[ZODB-Dev] afterCommitHook
Tim Peters
tim.one at comcast.net
Thu Sep 22 15:23:51 EDT 2005
[Tim Peters]
>> ...
>> OTOH, if we view the after-commit hook as running at the very start of
>> "the next" transaction, the implementation becomes harder to picture
>> (although the edge case semantics become clearer: the after-commit
>> hooks run "in" a well-defined transaction then).
[Dieter Maurer]
> But it would give very strange semantics:
>
> A transactions has something at its beginning, it knows nothing
> about -- and this is committed or aborted depending on the
> fate of this transaction.
>
> Bound to result in big surprises...
Yes, it's unattractive. I have to say that "has something at its beginning"
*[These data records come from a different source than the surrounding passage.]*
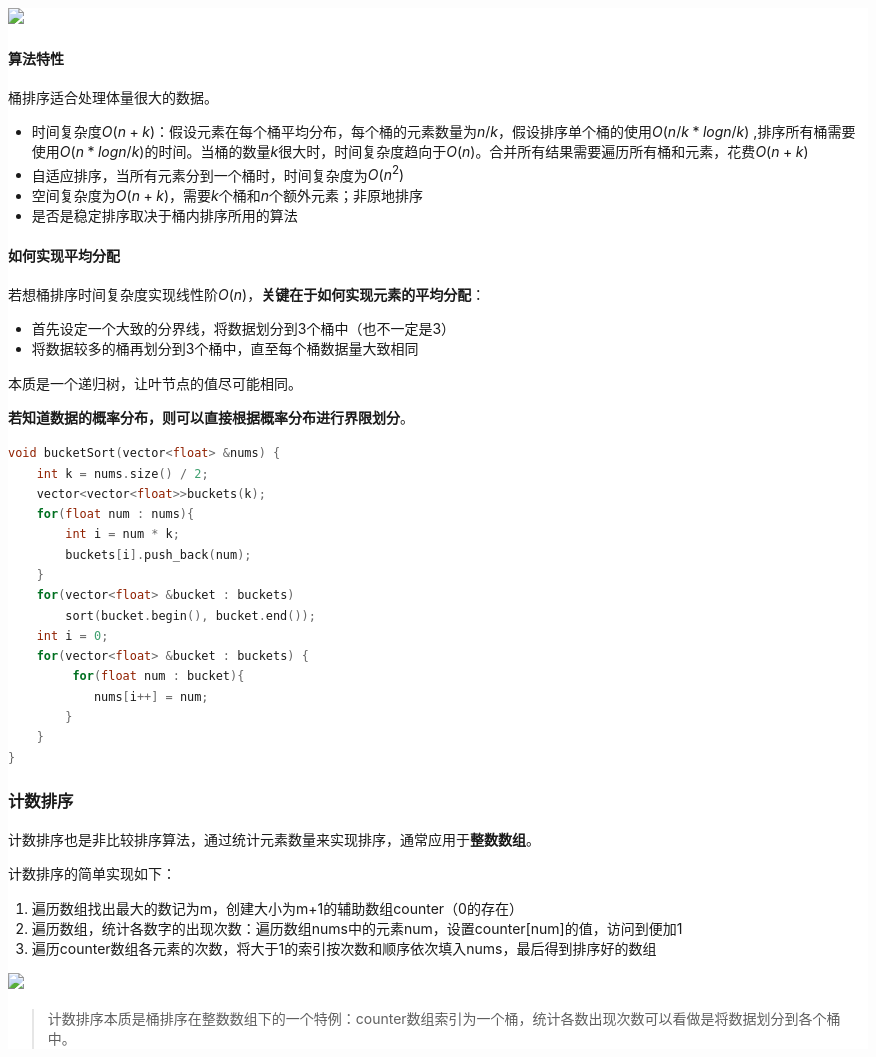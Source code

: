 <img src="https://www.hello-algo.com/chapter_sorting/bucket_sort.assets/bucket_sort_overview.png">

#### 算法特性

桶排序适合处理体量很大的数据。

- 时间复杂度$O(n+k)$：假设元素在每个桶平均分布，每个桶的元素数量为$n/k$，假设排序单个桶的使用$O({n/k} * log{n/k})$ ,排序所有桶需要使用$O(n * log{n/k})$的时间。当桶的数量$k$很大时，时间复杂度趋向于$O(n)$。合并所有结果需要遍历所有桶和元素，花费$O(n+k)$
- 自适应排序，当所有元素分到一个桶时，时间复杂度为$O(n^2)$
- 空间复杂度为$O(n+k)$，需要$k$个桶和$n$个额外元素；非原地排序
- 是否是稳定排序取决于桶内排序所用的算法

#### 如何实现平均分配

若想桶排序时间复杂度实现线性阶$O(n)$，**关键在于如何实现元素的平均分配**：

- 首先设定一个大致的分界线，将数据划分到3个桶中（也不一定是3）
- 将数据较多的桶再划分到3个桶中，直至每个桶数据量大致相同

本质是一个递归树，让叶节点的值尽可能相同。

**若知道数据的概率分布，则可以直接根据概率分布进行界限划分**。

```c++
void bucketSort(vector<float> &nums) {
    int k = nums.size() / 2;
    vector<vector<float>>buckets(k);
    for(float num : nums){
        int i = num * k;
        buckets[i].push_back(num);
    }
    for(vector<float> &bucket : buckets)
        sort(bucket.begin(), bucket.end());
    int i = 0;
    for(vector<float> &bucket : buckets) {
         for(float num : bucket){
            nums[i++] = num;
        }
    }      
}
```

### 计数排序

计数排序也是非比较排序算法，通过统计元素数量来实现排序，通常应用于**整数数组**。

计数排序的简单实现如下：

1. 遍历数组找出最大的数记为m，创建大小为m+1的辅助数组counter（0的存在）
2. 遍历数组，统计各数字的出现次数：遍历数组nums中的元素num，设置counter[num]的值，访问到便加1
3. 遍历counter数组各元素的次数，将大于1的索引按次数和顺序依次填入nums，最后得到排序好的数组

<img src="https://www.hello-algo.com/chapter_sorting/counting_sort.assets/counting_sort_overview.png">

> 计数排序本质是桶排序在整数数组下的一个特例：counter数组索引为一个桶，统计各数出现次数可以看做是将数据划分到各个桶中。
is too strong, the truth is more that it _may_ have something transactional
at its beginning, depending entirely on what the after-commit hooks do.
Non-transactional "something"s are irrelevant.
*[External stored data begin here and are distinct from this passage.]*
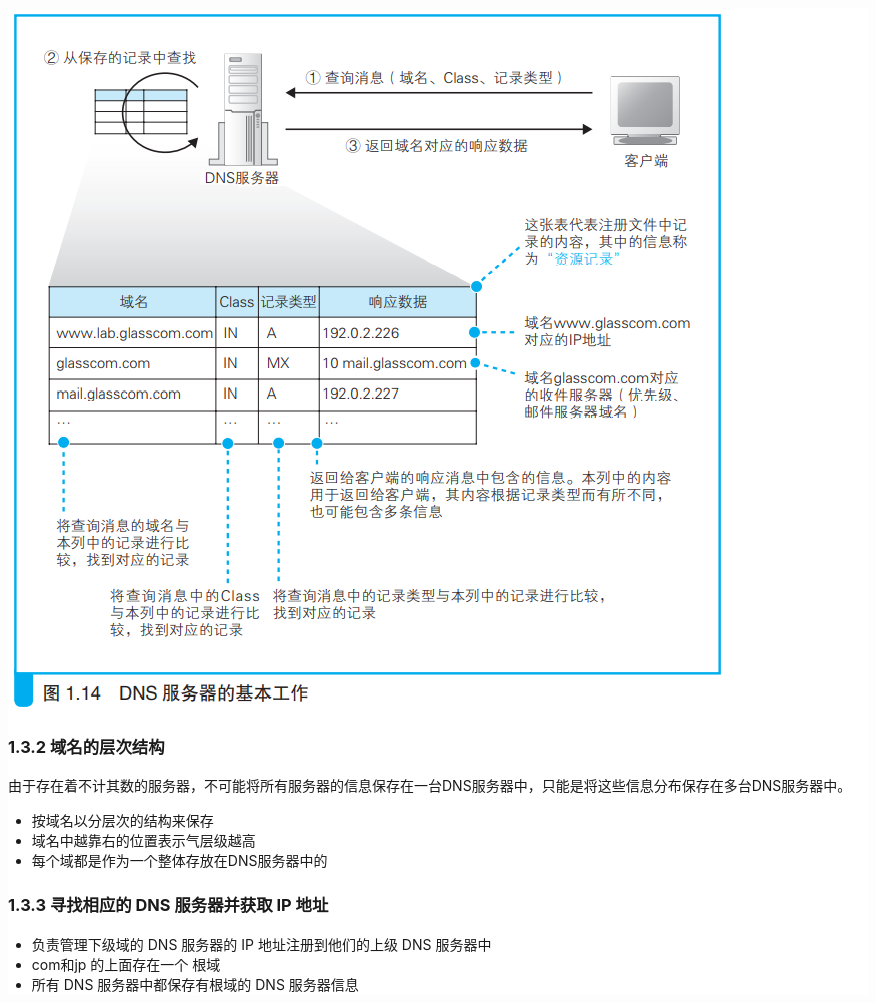 ![image-20211224215024279](网络是怎样连接的.assets/image-20211224215024279.png)



### 1.3.2 域名的层次结构

由于存在着不计其数的服务器，不可能将所有服务器的信息保存在一台DNS服务器中，只能是将这些信息分布保存在多台DNS服务器中。

- 按域名以分层次的结构来保存
- 域名中越靠右的位置表示气层级越高
- 每个域都是作为一个整体存放在DNS服务器中的



### 1.3.3 寻找相应的 DNS 服务器并获取 IP 地址

- 负责管理下级域的 DNS 服务器的 IP 地址注册到他们的上级 DNS 服务器中
- com和jp 的上面存在一个 根域
- 所有 DNS 服务器中都保存有根域的 DNS 服务器信息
Is the other way more attractive? Running after-commit hooks "at the end"
of the current transaction has the same kinds of problems:
Then a transaction may have something transactional at its end
that's silently ignored.
For example, call addBeforeCommitHook() from an after-commit hook, and the
new hook will simply be thrown away uncalled.
Worse, modify a persistent object from an after-commit hook, and that
object's data manager will join a Transaction object (the still-current
Transaction object!) that simply vanishes shortly after. The damage that
follows could be spectacular:
- tpc_finish marks the Connection as needing to join a Transaction,
and clears the Connection's list of modified objects.
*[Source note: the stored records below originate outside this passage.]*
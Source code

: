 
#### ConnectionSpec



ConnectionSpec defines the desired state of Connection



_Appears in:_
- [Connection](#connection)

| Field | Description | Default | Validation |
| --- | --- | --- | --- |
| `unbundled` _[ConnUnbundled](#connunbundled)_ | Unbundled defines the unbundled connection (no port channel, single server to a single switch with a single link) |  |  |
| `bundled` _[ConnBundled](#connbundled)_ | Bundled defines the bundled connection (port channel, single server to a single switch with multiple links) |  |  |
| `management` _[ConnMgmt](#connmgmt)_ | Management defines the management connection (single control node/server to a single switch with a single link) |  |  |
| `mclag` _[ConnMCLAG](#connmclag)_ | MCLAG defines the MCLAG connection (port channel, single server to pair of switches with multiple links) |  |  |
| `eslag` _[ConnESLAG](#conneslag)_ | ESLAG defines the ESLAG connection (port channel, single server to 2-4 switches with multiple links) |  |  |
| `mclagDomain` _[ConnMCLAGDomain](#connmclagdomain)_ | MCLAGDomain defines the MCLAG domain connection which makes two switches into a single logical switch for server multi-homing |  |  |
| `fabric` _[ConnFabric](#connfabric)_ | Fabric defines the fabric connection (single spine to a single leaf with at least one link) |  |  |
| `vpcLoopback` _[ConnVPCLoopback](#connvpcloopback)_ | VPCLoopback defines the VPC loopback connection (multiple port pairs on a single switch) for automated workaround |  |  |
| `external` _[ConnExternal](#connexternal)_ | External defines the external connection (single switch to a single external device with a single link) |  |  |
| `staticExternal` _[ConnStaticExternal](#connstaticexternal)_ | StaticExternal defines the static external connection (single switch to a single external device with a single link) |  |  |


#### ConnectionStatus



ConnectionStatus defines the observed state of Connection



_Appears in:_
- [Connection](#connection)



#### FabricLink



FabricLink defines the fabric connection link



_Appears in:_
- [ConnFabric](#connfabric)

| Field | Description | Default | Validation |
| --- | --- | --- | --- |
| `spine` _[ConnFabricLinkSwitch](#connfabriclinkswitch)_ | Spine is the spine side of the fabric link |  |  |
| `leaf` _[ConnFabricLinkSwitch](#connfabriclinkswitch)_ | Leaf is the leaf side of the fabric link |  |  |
- The after-commit hooks run, and one of them loads and modifies an
object from the Connection.
- The Connection joins the current transaction (still the same one!),
and marks itself as being joined to a transaction.
- The current Transaction object vanishes.
- The Connection won't join the next transaction, because it believes
it's already joined (before the introduction of after-commit hooks,
joining a transaction was always followed by a commit or abort of
that transaction, but not anymore).
- As a result, no modifications to _any_ objects loaded from that
Connection during the next transaction (including the object modified
by the after-commit hook) will persist when the next transaction
commits.
I'd say that's surprising too ;-)
There's no problem either way if users swear not to do "anything
transactional" in after-commit hooks. It's unattractive to leave that to
good intentions and/or luck, and I don't see an easy way for either approach
to _prevent_ "something transactional" from happening while an after-commit
hook is running.
In fact I suspect we already have similar possible problems stemming from
afterCompletion() ISynchronizer methods, but so far nobody (other than
ZODB's own Connection) appears to be using those.
I suppose a Transaction could abort() itself "just in case" after
after-commit hooks ran. Then transactional changes made by after-commit
hooks would be (silently) lost -- but wouldn't screw up the next transaction
(which would again start with a clean slate).